While studying in Rutherford, New Jersey, he helped his teacher found a large and successful tabla school. But as satisfying and life altering as the experience was, he said he noticed the hustle and bustle of the city slowly eating away at him.
“I felt like I needed to heal from almost a decade in New Jersey. I mean seriously, it’s intense up there,” said Oppenheimer, who grew up in Batesville. “I felt like I needed to come back and just ground a little bit. I wanted space. Everything is so non-stop and packed up there, just go-go-go, and get out of my way if you’re not.”

So Oppenheimer packed up, tuned in, and started his own school here. Now he has about 10 tabla students in Charlottesville and Richmond, is almost finished building a house on a quiet stretch of land in Batesville, and has a 15-month-old daughter with his wife, who also grew up in the area. He has the luxury of being able to take time to think and be present in his life on a daily and moment-by-moment basis without having to always worry about what’s next.
I had a very similar experience. For the last six years I’ve been a reporter on Capitol Hill in Washington, D.C., and while it was an amazing journey and a key glimpse into how the political meat gets processed, I began to see myself growing cynical with the navel-gazing and self-obsessed, albeit growing and lucrative, realm of journalism that exists within the city.
I was struggling to find purpose in what I wrote about on a daily basis, and I found myself complaining about it to anyone who would listen. So I packed my things and moved back home to pursue writing and reporting that really mattered to me. I was caught up in the story Oppenheimer told me. He fell in love with his craft and has humble aspirations to revive the ancient and somewhat dying art form by bringing it into the mainstream while keeping its roots intact. And Charlottesville has all of the key components, he thinks, to make that possible.
“Charlottesville has a great audience; I think people genuinely enjoy music here,” said Oppenheimer, seated on a couch in his living room with the tabla at his feet. “If there’re 25 people or there’s 200 people I really enjoy it.
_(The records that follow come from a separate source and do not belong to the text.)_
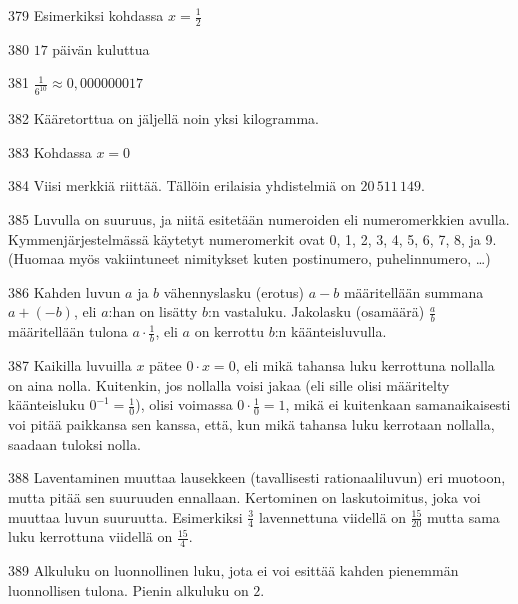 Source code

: \begin{Vastaus}{379}
Esimerkiksi kohdassa $x = \frac{1}{2}$
	
\end{Vastaus}
\begin{Vastaus}{380}
$17$ päivän kuluttua
\end{Vastaus}
\begin{Vastaus}{381}
$ \frac{1}{6^{10}}\approx0,000000017$
\end{Vastaus}
\begin{Vastaus}{382}
Kääretorttua on jäljellä noin yksi kilogramma.
\end{Vastaus}
\begin{Vastaus}{383}
Kohdassa $x=0$
\end{Vastaus}
\begin{Vastaus}{384}
Viisi merkkiä riittää. Tällöin erilaisia yhdistelmiä on $20\,511\,149$.
\end{Vastaus}
\begin{Vastaus}{385}
Luvulla on suuruus, ja niitä esitetään numeroiden eli numeromerkkien avulla. Kymmenjärjestelmässä käytetyt numeromerkit ovat 0, 1, 2, 3, 4, 5, 6, 7, 8, ja 9. (Huomaa myös vakiintuneet nimitykset kuten postinumero, puhelinnumero, \ldots)
\end{Vastaus}
\begin{Vastaus}{386}
Kahden luvun $a$ ja $b$ vähennyslasku (erotus) $a-b$ määritellään summana $a+(-b)$, eli $a$:han on lisätty $b$:n vastaluku. Jakolasku (osamäärä) $\frac{a}{b}$ määritellään tulona $a\cdot \frac1b$, eli $a$ on kerrottu $b$:n käänteisluvulla.
\end{Vastaus}
\begin{Vastaus}{387}
Kaikilla luvuilla $x$ pätee $0 \cdot x = 0$, eli mikä tahansa luku kerrottuna nollalla on aina nolla. Kuitenkin, jos nollalla voisi jakaa (eli sille olisi määritelty käänteisluku $0^{-1}=\frac10$), olisi voimassa $0 \cdot\frac10 = 1$, mikä ei kuitenkaan samanaikaisesti voi pitää paikkansa sen kanssa, että, kun mikä tahansa luku kerrotaan nollalla, saadaan tuloksi nolla.
\end{Vastaus}
\begin{Vastaus}{388}
Laventaminen muuttaa lausekkeen (tavallisesti rationaaliluvun) eri muotoon, mutta pitää sen suuruuden ennallaan. Kertominen on laskutoimitus, joka voi muuttaa luvun suuruutta. Esimerkiksi $\frac34$ lavennettuna viidellä on $\frac{15}{20}$ mutta sama luku kerrottuna viidellä on $\frac{15}{4}$.
\end{Vastaus}
\begin{Vastaus}{389}
Alkuluku on luonnollinen luku, jota ei voi esittää kahden pienemmän luonnollisen tulona. Pienin alkuluku on $2$. %
\end{Vastaus}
I’m not expecting to make a full career out of performing in Charlottesville, but I think this is a really great area to create music, perform music, and experiment… Charlottesville’s a very good place to create ideas and let them start to grow. The natural beauty here is very inspiring, the cost of living is not crazy, it’s doable. It’s a wonderful place to start projects.”
To be sure, there is no shortage of dreams in Charlottesville. Many of us have our parents and their generation to thank for that. They created the template for searching for fulfillment and marrying those ideals with economic opportunities. They built the foundation that allowed us to grow up thinking we could do anything we wanted, run away as teens with flights of fancy, and come back as adults, sometimes with plans, sometimes only with intentions, but always on our own terms.
Now, it’s our task to strike the right balance between giving due credit and seizing the territory and energy necessary to make our dreams a reality. To make shrewder compromises between quality of life and income and to add value to a place we’ve known intimately all our lives, that the rest of the world seems just now to be discovering.
It’s funny how reporting a story can make you look at things differently. The boomers and the boomerangers. Going there and back again together. Loving Charlottesville and wanting it to grow into the town we all know it can be.